Sans faire l’amalgame, la question reste: peut-on restreindre la publication de données scientifiques ou de matériel artistique sur la base de motifs politiques? Même si un domaine paraît inutile ou de moindre importance à un quelconque parti politique, il est évident que les critères politiques, scientifiques et artistiques sont incompatibles, et que nos sociétés sont en grande partie fondées sur le respect de la libre-expression quand il est question de politique, de science et d’art.

La libre-expression suppose en rien la disparition des critères propres à chaque domaine d’expression; la liste de ces critères peut être longue, mais certains, très élémentaires tombent sous le sens (ne pas consciemment diffuser des erreurs pour la science). Quelques différences subsistent entre ces trois domaines quant aux critères à retenir.

1) la science ne devrait pas dépendre de ce que veut une majorité ou une minorité, mais des critères d’exactitude qui sont les siens.

2) L’art, quand à lui, est libre… d’avoir un public ou non, et s’il y a un public, il n’appartient à personne de priver ce public de ce qu’il veut “consommer”; c’est sur ce principe que le gouvernement fédéral se fonde pour financer les publications vendues dans les supermarchés tout en coupant dans les fonds destinés à l’ONF. On voit à quel point c’est un terrain glissant, qui devrait recommander la prudence au sujet des critères utilisés pour distribuer les subventions.

3) La politique, quant à elle, respecte les volontés du peuple souverain. On voit aisément que cela ne devrait pas l’autoriser à toucher à la science ni aux arts, qui ne connaissent de démocratie que le difficile consensus entre les pairs et la popularité de leur production auprès d’un public intéressé.

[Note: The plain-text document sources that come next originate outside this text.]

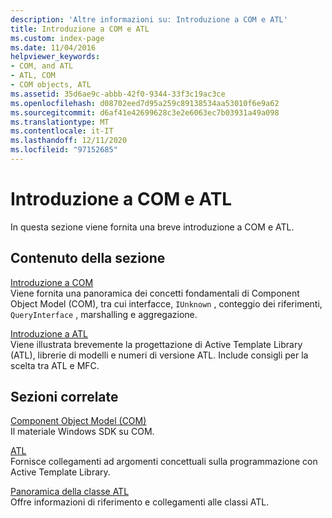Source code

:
 ```yaml
---
description: 'Altre informazioni su: Introduzione a COM e ATL'
title: Introduzione a COM e ATL
ms.custom: index-page
ms.date: 11/04/2016
helpviewer_keywords:
- COM, and ATL
- ATL, COM
- COM objects, ATL
ms.assetid: 35d6ae9c-abbb-42f0-9344-33f3c19ac3ce
ms.openlocfilehash: d08702eed7d95a259c89138534aa53010f6e9a62
ms.sourcegitcommit: d6af41e42699628c3e2e6063ec7b03931a49a098
ms.translationtype: MT
ms.contentlocale: it-IT
ms.lasthandoff: 12/11/2020
ms.locfileid: "97152685"
---
```

# <a name="introduction-to-com-and-atl"></a>Introduzione a COM e ATL

In questa sezione viene fornita una breve introduzione a COM e ATL.

## <a name="in-this-section"></a>Contenuto della sezione

[Introduzione a COM](../atl/introduction-to-com.md)<br/>
Viene fornita una panoramica dei concetti fondamentali di Component Object Model (COM), tra cui interfacce, `IUnknown` , conteggio dei riferimenti, `QueryInterface` , marshalling e aggregazione.

[Introduzione a ATL](../atl/introduction-to-atl.md)<br/>
Viene illustrata brevemente la progettazione di Active Template Library (ATL), librerie di modelli e numeri di versione ATL. Include consigli per la scelta tra ATL e MFC.

## <a name="related-sections"></a>Sezioni correlate

[Component Object Model (COM)](/windows/win32/com/the-component-object-model)<br/>
Il materiale Windows SDK su COM.

[ATL](../atl/active-template-library-atl-concepts.md)<br/>
Fornisce collegamenti ad argomenti concettuali sulla programmazione con Active Template Library.

[Panoramica della classe ATL](../atl/atl-class-overview.md)<br/>
Offre informazioni di riferimento e collegamenti alle classi ATL.
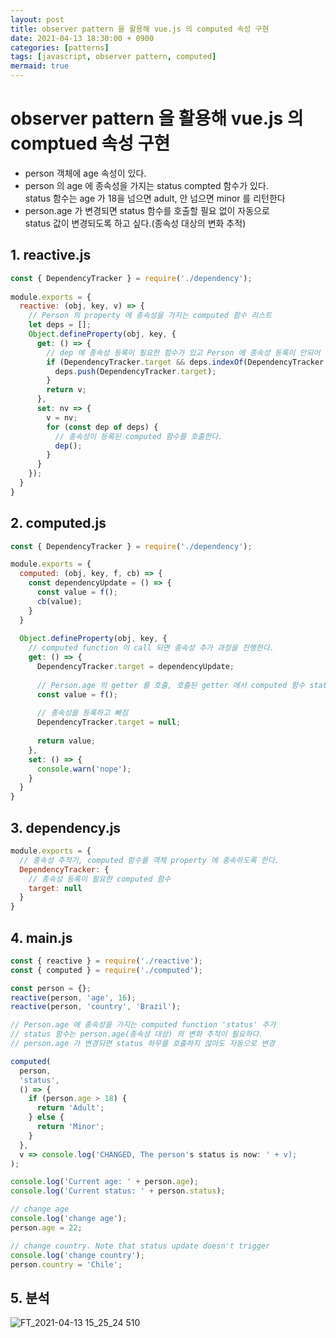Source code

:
 ```yaml
---
layout: post
title: observer pattern 을 활용해 vue.js 의 computed 속성 구현
date: 2021-04-13 18:30:00 + 0900
categories: [patterns]
tags: [javascript, observer pattern, computed]
mermaid: true
---
```

# observer pattern 을 활용해 vue.js 의 comptued 속성 구현
  - person 객체에 age 속성이 있다.
  - person 의 age 에 종속성을 가지는 status compted 함수가 있다.   
    status 함수는 age 가 18을 넘으면 adult, 안 넘으면 minor 를 리턴한다
  - person.age 가 변경되면 status 함수를 호출할 필요 없이 자동으로   
    status 값이 변경되도록 하고 싶다.(종속성 대상의 변화 추적)
    
## 1. reactive.js
```javascript
const { DependencyTracker } = require('./dependency');
 
module.exports = {
  reactive: (obj, key, v) => {
    // Person 의 property 에 종속성을 가지는 computed 함수 리스트
    let deps = [];
    Object.defineProperty(obj, key, {
      get: () => {
        // dep 에 종속성 등록이 필요한 함수가 있고 Person 에 종속성 등록이 안되어 있으면 등록한다.
        if (DependencyTracker.target && deps.indexOf(DependencyTracker.target) === -1) {
          deps.push(DependencyTracker.target);
        }
        return v;
      },
      set: nv => {
        v = nv;
        for (const dep of deps) {
          // 종속성이 등록된 computed 함수를 호출한다.
          dep();
        }
      }
    });
  }
} 
```

## 2. computed.js
```javascript
const { DependencyTracker } = require('./dependency');

module.exports = {
  computed: (obj, key, f, cb) => {
    const dependencyUpdate = () => {
      const value = f();
      cb(value);
    }
  }
  
  Object.defineProperty(obj, key, {
    // computed function 이 call 되면 종속성 추가 과정을 진행한다.
    get: () => {
      DependencyTracker.target = dependencyUpdate;
      
      // Person.age 의 getter 를 호출, 호출된 getter 에서 computed 함수 status 의 종속성을 등록한다.
      const value = f();
      
      // 종속성을 등록하고 빠짐
      DependencyTracker.target = null;
      
      return value;
    },
    set: () => {
      console.warn('nope');
    }
  }  
}
```

## 3. dependency.js
```javascript
module.exports = {
  // 종속성 추적기, computed 함수를 객체 property 에 종속하도록 한다.
  DependencyTracker: {
    // 종속성 등록이 필요한 computed 함수
    target: null
  }
}
```

## 4. main.js
```javascript
const { reactive } = require('./reactive');
const { computed } = require('./computed');

const person = {};
reactive(person, 'age', 16);
reactive(person, 'country', 'Brazil');

// Person.age 에 종속성을 가지는 computed function 'status' 추가
// status 함수는 person.age(종속성 대상) 의 변화 추적이 필요하다.
// person.age 가 변경되면 status 하무를 호출하지 않아도 자동으로 변경 

computed(
  person,
  'status',
  () => {
    if (person.age > 18) {
      return 'Adult';
    } else {
      return 'Minor';
    }
  },
  v => console.log('CHANGED, The person's status is now: ' + v);
);

console.log('Current age: ' + person.age);
console.log('Current status: ' + person.status);

// change age
console.log('change age');
person.age = 22;

// change country. Note that status update doesn't trigger
console.log('change country');
person.country = 'Chile';
```

## 5. 분석
![FT_2021-04-13 15_25_24 510](https://user-images.githubusercontent.com/13375810/114507035-8912a180-9c6d-11eb-9e82-7dcd6b12e236.png)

Sur ces sujets malheureusement d’intérêt trop restreint pour émouvoir le public électoral, la fierté royale qui émane d’Ottawa foule au pied la tradition libérale (anglaise notamment), fondée sur la critique ouverte en chambre et dans les médias. La réputation du Canada en est ternie, mais cela n’est rien en comparaison des effets pervers que de telles politiques ont sur le progrès de ce pays. Quand les conservateurs jouent aux réformateurs, il est peut-être pertinent de se demander si le monde ne marche pas sur la tête.